RÉSONANCE DES MYTHES 
jeudi 12 et vendredi 13 mai à 20h
Palais de la musique et des congrès - Entrée Érasme

RICHARD STRAUSS 
Don Juan
WITOD LUTOSŁAWSKI
Concerto pour violoncelle
KAIJA SAARIAHO
Ciel d’hiver
RICHARD STRAUSS 
Mort et Transfiguration

Hannu LINTU direction, Sol GABETTA violoncelle

RÉSERVATIONS
 

Sol Gabetta, une quête de l’intensité
Propos recueillis par Hervé Lévy

Elle avait interprété le Concerto pour violoncelle d’Elgar avec l’Orchestre en octobre 2011 : Sol Gabetta est de retour à Strasbourg, tout juste auréolée du titre de "soliste instrumental de l’année" aux Victoires de la musique classique 2022. La virtuose arrive en voisine, puisqu’elle habite à Bâle et a passé une bonne partie de son enfance en Alsace, à Saint-Louis. « Ici, je me sens comme à la maison », annonce-t-elle d’emblée avant de développer les contours de sa philosophie musicale.

Vos deux maîtres, Ivan Monighetti et David Geringas, sont des élèves de Mstislav Rostropovitch : vous sentez-vous appartenir à ce qu’il est convenu d’appeler l’école russe de violoncelle ?

Sur une planète mondialisée, on pourrait avoir le sentiment que ces écoles ne sont plus qu’un lointain souvenir, mais leur existence se manifeste néanmoins, par exemple, dans la manière de jouer des notes forte : l’école française est très délicate, l’école russe un peu plus brute (rires).
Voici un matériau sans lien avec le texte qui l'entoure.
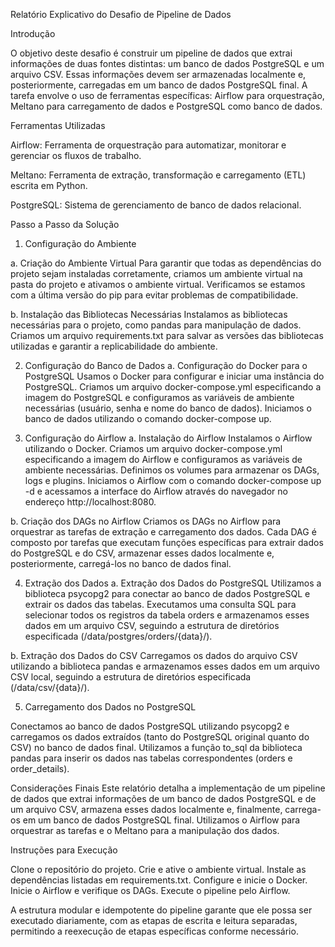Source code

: Relatório Explicativo do Desafio de Pipeline de Dados

Introdução

O objetivo deste desafio é construir um pipeline de dados que extrai informações de duas fontes distintas: um banco de dados PostgreSQL e um arquivo CSV. Essas informações devem ser armazenadas localmente e, posteriormente, carregadas em um banco de dados PostgreSQL final. A tarefa envolve o uso de ferramentas específicas: Airflow para orquestração, Meltano para carregamento de dados e PostgreSQL como banco de dados.

Ferramentas Utilizadas

Airflow: Ferramenta de orquestração para automatizar, monitorar e gerenciar os fluxos de trabalho.

Meltano: Ferramenta de extração, transformação e carregamento (ETL) escrita em Python.

PostgreSQL: Sistema de gerenciamento de banco de dados relacional.

Passo a Passo da Solução

1. Configuração do Ambiente

a. Criação do Ambiente Virtual
Para garantir que todas as dependências do projeto sejam instaladas corretamente, criamos um ambiente virtual na pasta do projeto e ativamos o ambiente virtual. Verificamos se estamos com a última versão do pip para evitar problemas de compatibilidade.

b. Instalação das Bibliotecas Necessárias
Instalamos as bibliotecas necessárias para o projeto, como pandas para manipulação de dados. Criamos um arquivo requirements.txt para salvar as versões das bibliotecas utilizadas e garantir a replicabilidade do ambiente.

2. Configuração do Banco de Dados
a. Configuração do Docker para o PostgreSQL
Usamos o Docker para configurar e iniciar uma instância do PostgreSQL. Criamos um arquivo docker-compose.yml especificando a imagem do PostgreSQL e configuramos as variáveis de ambiente necessárias (usuário, senha e nome do banco de dados). Iniciamos o banco de dados utilizando o comando docker-compose up.

3. Configuração do Airflow
a. Instalação do Airflow
Instalamos o Airflow utilizando o Docker. Criamos um arquivo docker-compose.yml especificando a imagem do Airflow e configuramos as variáveis de ambiente necessárias. Definimos os volumes para armazenar os DAGs, logs e plugins. Iniciamos o Airflow com o comando docker-compose up -d e acessamos a interface do Airflow através do navegador no endereço http://localhost:8080.

b. Criação dos DAGs no Airflow
Criamos os DAGs no Airflow para orquestrar as tarefas de extração e carregamento dos dados. Cada DAG é composto por tarefas que executam funções específicas para extrair dados do PostgreSQL e do CSV, armazenar esses dados localmente e, posteriormente, carregá-los no banco de dados final.

4. Extração dos Dados
a. Extração dos Dados do PostgreSQL
Utilizamos a biblioteca psycopg2 para conectar ao banco de dados PostgreSQL e extrair os dados das tabelas. Executamos uma consulta SQL para selecionar todos os registros da tabela orders e armazenamos esses dados em um arquivo CSV, seguindo a estrutura de diretórios especificada (/data/postgres/orders/{data}/).

b. Extração dos Dados do CSV
Carregamos os dados do arquivo CSV utilizando a biblioteca pandas e armazenamos esses dados em um arquivo CSV local, seguindo a estrutura de diretórios especificada (/data/csv/{data}/).

5. Carregamento dos Dados no PostgreSQL

Conectamos ao banco de dados PostgreSQL utilizando psycopg2 e carregamos os dados extraídos (tanto do PostgreSQL original quanto do CSV) no banco de dados final. Utilizamos a função to_sql da biblioteca pandas para inserir os dados nas tabelas correspondentes (orders e order_details).

Considerações Finais
Este relatório detalha a implementação de um pipeline de dados que extrai informações de um banco de dados PostgreSQL e de um arquivo CSV, armazena esses dados localmente e, finalmente, carrega-os em um banco de dados PostgreSQL final. Utilizamos o Airflow para orquestrar as tarefas e o Meltano para a manipulação dos dados.

Instruções para Execução

Clone o repositório do projeto.
Crie e ative o ambiente virtual.
Instale as dependências listadas em requirements.txt.
Configure e inicie o Docker.
Inicie o Airflow e verifique os DAGs.
Execute o pipeline pelo Airflow.

A estrutura modular e idempotente do pipeline garante que ele possa ser executado diariamente, com as etapas de escrita e leitura separadas, permitindo a reexecução de etapas específicas conforme necessário.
Dans mon approche physique de l’instrument, je suis très “russe”, mais le fait d’avoir eu la chance, très jeune, vers vingt-deux, vingt-trois ans, de travailler avec des personnalités de l’univers baroque – comme Giovanni Antonini et son ensemble Il Giardino Armonico – a fait évoluer ma manière de voir la musique. 

Cela vous a permis de trouver une voie plus personnelle… 

Appartenir à une quelconque école n’était pas mon désir. J’ai ce côté un peu individualiste (rires). Je me suis aussi intéressée à l’école française – la pureté de Pierre Fournier ou André Navarra – même si ma technique d’archet est très différente. Chez moi, le poignet bouge beaucoup, chez d’autres – à l’image d’Heinrich Schiff, par exemple –, pas du tout : ils ont la main droite bien posée, comme à l’époque de Bernhard Romberg, faisant le moins de mouvements de poignet possible. Mon jeu est plus physique, c’est comme si je lançais tout mon corps pour créer un son plus profond. Il m’apparaît essentiel d’oublier qu’il y a un corps d’un côté et le violoncelle de l’autre : l’interprète et l’instrument ne doivent faire qu’un pour que l’intensité artistique de la partition s’exprime.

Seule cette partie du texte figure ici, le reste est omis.